■ **PROBLEM DESCRIPTION**: In the answer, each line must appear exactly as in the records, and no picture may appear.

[Items from a data source]
◇ ◇ ◇ ◇ ◇

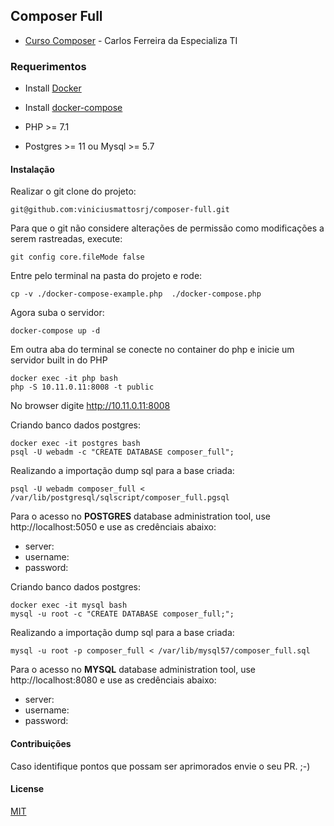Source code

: ## Composer Full

 - <a href="https://www.youtube.com/watch?v=_n57YVUVT2A&list=PLVSNL1PHDWvSrVzXyKxBc5cPM4sU7-c2T">Curso Composer</a> - Carlos Ferreira da Especializa TI


### Requerimentos

- Install <a href="https://docs.docker.com/install/">Docker</a>

- Install <a href="https://docs.docker.com/compose/install/">docker-compose</a>

- PHP >= 7.1

- Postgres >= 11 ou Mysql >= 5.7


#### Instalação
Realizar o git clone do projeto:
```
git@github.com:viniciusmattosrj/composer-full.git
```

Para que o git não considere alterações de permissão como modificações a serem rastreadas, execute:
```
git config core.fileMode false
```

Entre pelo terminal na pasta do projeto e rode:
```
cp -v ./docker-compose-example.php  ./docker-compose.php
```

Agora suba o servidor:
```
docker-compose up -d
```

Em outra aba do terminal se conecte no container do php e inicie um servidor built in do PHP
```
docker exec -it php bash
php -S 10.11.0.11:8008 -t public
```

No browser digite http://10.11.0.11:8008

Criando banco dados postgres: 

```
docker exec -it postgres bash
psql -U webadm -c "CREATE DATABASE composer_full";
```

Realizando a importação dump sql para a base criada:
```
psql -U webadm composer_full < /var/lib/postgresql/sqlscript/composer_full.pgsql
```

Para o acesso no <strong>POSTGRES</strong> database administration tool, use http://localhost:5050 e use as credênciais abaixo:

  - server:
  - username:
  - password:


Criando banco dados postgres: 

```
docker exec -it mysql bash
mysql -u root -c "CREATE DATABASE composer_full;";
```

Realizando a importação dump sql para a base criada:
```
mysql -u root -p composer_full < /var/lib/mysql57/composer_full.sql
```

Para o acesso no <strong>MYSQL</strong> database administration tool, use http://localhost:8080 e use as credênciais abaixo:

  - server:
  - username:
  - password:


#### Contribuições
Caso identifique pontos que possam ser aprimorados envie o seu PR. ;-)


#### License
[MIT](https://choosealicense.com/licenses/mit/)
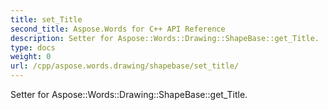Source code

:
 ```yaml
---
title: set_Title
second_title: Aspose.Words for C++ API Reference
description: Setter for Aspose::Words::Drawing::ShapeBase::get_Title. 
type: docs
weight: 0
url: /cpp/aspose.words.drawing/shapebase/set_title/
---
```


Setter for Aspose::Words::Drawing::ShapeBase::get_Title. 

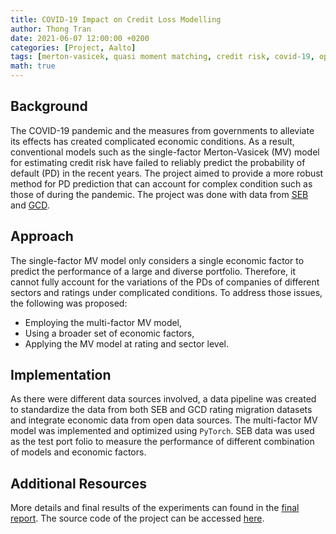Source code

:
 ```yaml
---
title: COVID-19 Impact on Credit Loss Modelling
author: Thong Tran
date: 2021-06-07 12:00:00 +0200
categories: [Project, Aalto]
tags: [merton-vasicek, quasi moment matching, credit risk, covid-19, optimization, python, torch]
math: true
---
```


## Background

The COVID-19 pandemic and the measures from governments to alleviate its effects has created complicated economic conditions. As a result, conventional models such as the single-factor Merton-Vasicek (MV) model for estimating credit risk have failed to reliably predict the probability of default (PD) in the recent years. The project aimed to provide a more robust method for PD prediction that can account for complex condition such as those of during the pandemic. The project was done with data from [SEB](https://seb.se/) and [GCD](https://www.globalcreditdata.org/).

## Approach

The single-factor MV model only considers a single economic factor to predict the performance of a large and diverse portfolio. Therefore, it cannot fully account for the variations of the PDs of companies of different sectors and ratings under complicated conditions. To address those issues, the following was proposed:
- Employing the multi-factor MV model,
- Using a broader set of economic factors,
- Applying the MV model at rating and sector level.

## Implementation

As there were different data sources involved, a data pipeline was created to standardize the data from both SEB and GCD rating migration datasets and integrate economic data from open data sources. The multi-factor MV model was implemented and optimized using `PyTorch`. SEB data was used as the test port folio to measure the performance of different combination of models and economic factors.

## Additional Resources

More details and final results of the experiments can found in the [final report](/assets/doc/sebcreditrisk.pdf). The source code of the project can be accessed [here](https://github.com/trananhthong/sebcreditrisk).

◇ ◇ ◇ ◇ ◇

■ **REPLY**:
Source code

: ## Composer Full

 - <a href="https://www.youtube.com/watch?v=_n57YVUVT2A&list=PLVSNL1PHDWvSrVzXyKxBc5cPM4sU7-c2T">Curso Composer</a> - Carlos Ferreira da Especializa TI


### Requerimentos

- Install <a href="https://docs.docker.com/install/">Docker</a>

- Install <a href="https://docs.docker.com/compose/install/">docker-compose</a>

- PHP >= 7.1

- Postgres >= 11 ou Mysql >= 5.7


#### Instalação
Realizar o git clone do projeto:
```
git@github.com:viniciusmattosrj/composer-full.git
```

Para que o git não considere alterações de permissão como modificações a serem rastreadas, execute:
```
git config core.fileMode false
```

Entre pelo terminal na pasta do projeto e rode:
```
cp -v ./docker-compose-example.php  ./docker-compose.php
```

Agora suba o servidor:
```
docker-compose up -d
```

Em outra aba do terminal se conecte no container do php e inicie um servidor built in do PHP
```
docker exec -it php bash
php -S 10.11.0.11:8008 -t public
```

No browser digite http://10.11.0.11:8008

Criando banco dados postgres: 

```
docker exec -it postgres bash
psql -U webadm -c "CREATE DATABASE composer_full";
```

Realizando a importação dump sql para a base criada:
```
psql -U webadm composer_full < /var/lib/postgresql/sqlscript/composer_full.pgsql
```

Para o acesso no <strong>POSTGRES</strong> database administration tool, use http://localhost:5050 e use as credênciais abaixo:

  - server:
  - username:
  - password:


Criando banco dados postgres: 

```
docker exec -it mysql bash
mysql -u root -c "CREATE DATABASE composer_full;";
```

Realizando a importação dump sql para a base criada:
```
mysql -u root -p composer_full < /var/lib/mysql57/composer_full.sql
```

Para o acesso no <strong>MYSQL</strong> database administration tool, use http://localhost:8080 e use as credênciais abaixo:

  - server:
  - username:
  - password:


#### Contribuições
Caso identifique pontos que possam ser aprimorados envie o seu PR. ;-)


#### License
[MIT](https://choosealicense.com/licenses/mit/)
Source code

:
 ```yaml
---
title: set_Title
second_title: Aspose.Words for C++ API Reference
description: Setter for Aspose::Words::Drawing::ShapeBase::get_Title. 
type: docs
weight: 0
url: /cpp/aspose.words.drawing/shapebase/set_title/
---
```


Setter for Aspose::Words::Drawing::ShapeBase::get_Title. 

Source code

:
 ```yaml
---
title: COVID-19 Impact on Credit Loss Modelling
author: Thong Tran
date: 2021-06-07 12:00:00 +0200
categories: [Project, Aalto]
tags: [merton-vasicek, quasi moment matching, credit risk, covid-19, optimization, python, torch]
math: true
---
```


## Background

The COVID-19 pandemic and the measures from governments to alleviate its effects has created complicated economic conditions. As a result, conventional models such as the single-factor Merton-Vasicek (MV) model for estimating credit risk have failed to reliably predict the probability of default (PD) in the recent years. The project aimed to provide a more robust method for PD prediction that can account for complex condition such as those of during the pandemic. The project was done with data from [SEB](https://seb.se/) and [GCD](https://www.globalcreditdata.org/).

## Approach

The single-factor MV model only considers a single economic factor to predict the performance of a large and diverse portfolio. Therefore, it cannot fully account for the variations of the PDs of companies of different sectors and ratings under complicated conditions. To address those issues, the following was proposed:
- Employing the multi-factor MV model,
- Using a broader set of economic factors,
- Applying the MV model at rating and sector level.

## Implementation

As there were different data sources involved, a data pipeline was created to standardize the data from both SEB and GCD rating migration datasets and integrate economic data from open data sources. The multi-factor MV model was implemented and optimized using `PyTorch`. SEB data was used as the test port folio to measure the performance of different combination of models and economic factors.

## Additional Resources

More details and final results of the experiments can found in the [final report](/assets/doc/sebcreditrisk.pdf). The source code of the project can be accessed [here](https://github.com/trananhthong/sebcreditrisk).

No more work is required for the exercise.